Requirement: Look through the entries below and report every line that has "properties".

= Beginning of Section =

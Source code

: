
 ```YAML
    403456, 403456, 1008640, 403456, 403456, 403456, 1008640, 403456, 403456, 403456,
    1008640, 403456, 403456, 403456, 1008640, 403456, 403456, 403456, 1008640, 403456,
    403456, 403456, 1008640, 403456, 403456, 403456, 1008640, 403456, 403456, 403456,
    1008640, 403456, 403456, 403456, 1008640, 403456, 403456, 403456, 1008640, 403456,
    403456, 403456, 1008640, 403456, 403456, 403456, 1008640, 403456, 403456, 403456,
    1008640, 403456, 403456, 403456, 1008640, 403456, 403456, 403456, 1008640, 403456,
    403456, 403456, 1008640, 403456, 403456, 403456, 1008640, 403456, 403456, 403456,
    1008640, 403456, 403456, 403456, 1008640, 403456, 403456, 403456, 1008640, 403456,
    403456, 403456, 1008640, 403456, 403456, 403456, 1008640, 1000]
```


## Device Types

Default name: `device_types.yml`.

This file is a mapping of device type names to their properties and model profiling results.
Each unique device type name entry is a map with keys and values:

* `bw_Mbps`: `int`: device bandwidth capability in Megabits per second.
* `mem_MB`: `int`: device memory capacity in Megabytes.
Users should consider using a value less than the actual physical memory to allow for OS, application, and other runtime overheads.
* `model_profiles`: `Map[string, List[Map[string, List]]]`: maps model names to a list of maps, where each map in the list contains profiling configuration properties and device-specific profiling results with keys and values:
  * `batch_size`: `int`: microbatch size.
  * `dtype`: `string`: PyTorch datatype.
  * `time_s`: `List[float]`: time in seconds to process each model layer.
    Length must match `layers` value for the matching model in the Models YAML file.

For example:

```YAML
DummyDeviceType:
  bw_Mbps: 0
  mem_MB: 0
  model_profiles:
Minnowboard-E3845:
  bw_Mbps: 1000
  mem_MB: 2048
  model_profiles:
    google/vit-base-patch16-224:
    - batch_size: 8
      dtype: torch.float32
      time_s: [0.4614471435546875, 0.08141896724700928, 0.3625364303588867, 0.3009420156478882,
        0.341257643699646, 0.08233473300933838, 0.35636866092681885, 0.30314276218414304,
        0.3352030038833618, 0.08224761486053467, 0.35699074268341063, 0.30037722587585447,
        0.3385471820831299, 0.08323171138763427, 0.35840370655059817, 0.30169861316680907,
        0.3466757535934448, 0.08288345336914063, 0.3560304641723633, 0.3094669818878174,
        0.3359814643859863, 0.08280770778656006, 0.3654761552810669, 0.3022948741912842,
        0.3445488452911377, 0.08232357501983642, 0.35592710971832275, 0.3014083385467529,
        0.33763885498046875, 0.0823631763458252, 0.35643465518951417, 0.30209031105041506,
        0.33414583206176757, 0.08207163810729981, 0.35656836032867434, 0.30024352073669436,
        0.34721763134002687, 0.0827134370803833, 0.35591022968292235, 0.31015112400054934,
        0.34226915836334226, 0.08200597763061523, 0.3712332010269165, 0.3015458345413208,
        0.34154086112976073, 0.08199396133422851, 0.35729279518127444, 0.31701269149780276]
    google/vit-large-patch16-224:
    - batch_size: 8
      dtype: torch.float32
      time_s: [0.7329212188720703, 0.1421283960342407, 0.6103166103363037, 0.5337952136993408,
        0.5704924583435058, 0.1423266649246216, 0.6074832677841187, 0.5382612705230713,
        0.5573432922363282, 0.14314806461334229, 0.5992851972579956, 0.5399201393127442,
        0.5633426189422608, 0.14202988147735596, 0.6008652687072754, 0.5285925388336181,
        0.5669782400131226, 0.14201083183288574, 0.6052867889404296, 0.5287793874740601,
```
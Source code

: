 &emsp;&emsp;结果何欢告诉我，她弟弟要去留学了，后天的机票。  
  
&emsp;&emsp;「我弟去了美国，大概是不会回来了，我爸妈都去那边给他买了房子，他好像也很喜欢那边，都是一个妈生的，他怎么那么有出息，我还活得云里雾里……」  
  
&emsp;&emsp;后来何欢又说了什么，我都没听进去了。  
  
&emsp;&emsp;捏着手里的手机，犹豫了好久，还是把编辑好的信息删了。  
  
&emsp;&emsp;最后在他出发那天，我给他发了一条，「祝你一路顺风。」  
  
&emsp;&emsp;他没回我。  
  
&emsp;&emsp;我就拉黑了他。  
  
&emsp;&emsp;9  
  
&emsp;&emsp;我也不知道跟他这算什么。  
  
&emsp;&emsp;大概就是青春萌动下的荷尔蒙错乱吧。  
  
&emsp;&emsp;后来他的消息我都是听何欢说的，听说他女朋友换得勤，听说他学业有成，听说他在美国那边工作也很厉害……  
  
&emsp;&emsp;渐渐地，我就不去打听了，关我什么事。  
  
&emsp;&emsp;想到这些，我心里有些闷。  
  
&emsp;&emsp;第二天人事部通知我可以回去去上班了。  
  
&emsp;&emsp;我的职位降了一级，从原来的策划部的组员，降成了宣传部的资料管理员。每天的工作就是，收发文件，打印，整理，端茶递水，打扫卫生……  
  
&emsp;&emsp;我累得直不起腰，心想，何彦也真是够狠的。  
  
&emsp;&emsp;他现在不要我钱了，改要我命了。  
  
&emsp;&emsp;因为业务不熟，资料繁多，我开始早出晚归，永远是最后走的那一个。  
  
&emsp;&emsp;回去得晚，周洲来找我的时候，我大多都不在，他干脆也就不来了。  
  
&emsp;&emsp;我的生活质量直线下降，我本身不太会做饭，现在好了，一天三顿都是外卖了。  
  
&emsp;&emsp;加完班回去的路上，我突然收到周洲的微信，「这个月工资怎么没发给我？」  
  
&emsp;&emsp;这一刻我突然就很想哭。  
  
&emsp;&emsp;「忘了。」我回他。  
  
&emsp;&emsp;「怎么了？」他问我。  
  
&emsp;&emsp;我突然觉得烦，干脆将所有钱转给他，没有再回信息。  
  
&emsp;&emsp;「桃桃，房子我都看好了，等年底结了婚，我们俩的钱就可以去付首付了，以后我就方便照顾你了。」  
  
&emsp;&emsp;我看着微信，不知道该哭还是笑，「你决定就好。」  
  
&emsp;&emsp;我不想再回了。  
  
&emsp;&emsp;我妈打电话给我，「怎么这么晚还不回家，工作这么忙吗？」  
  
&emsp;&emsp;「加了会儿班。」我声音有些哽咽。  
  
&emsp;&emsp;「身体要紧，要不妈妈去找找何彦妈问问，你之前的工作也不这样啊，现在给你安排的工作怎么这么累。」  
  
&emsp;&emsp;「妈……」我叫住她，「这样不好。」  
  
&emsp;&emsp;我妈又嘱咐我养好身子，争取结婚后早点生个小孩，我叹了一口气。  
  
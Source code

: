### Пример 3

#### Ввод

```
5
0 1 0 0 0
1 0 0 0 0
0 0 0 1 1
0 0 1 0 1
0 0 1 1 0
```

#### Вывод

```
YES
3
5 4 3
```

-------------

= End of Section =

Answer for this exercise:
This file is a mapping of device type names to their properties and model profiling results.
* `model_profiles`: `Map[string, List[Map[string, List]]]`: maps model names to a list of maps, where each map in the list contains profiling configuration properties and device-specific profiling results with keys and values:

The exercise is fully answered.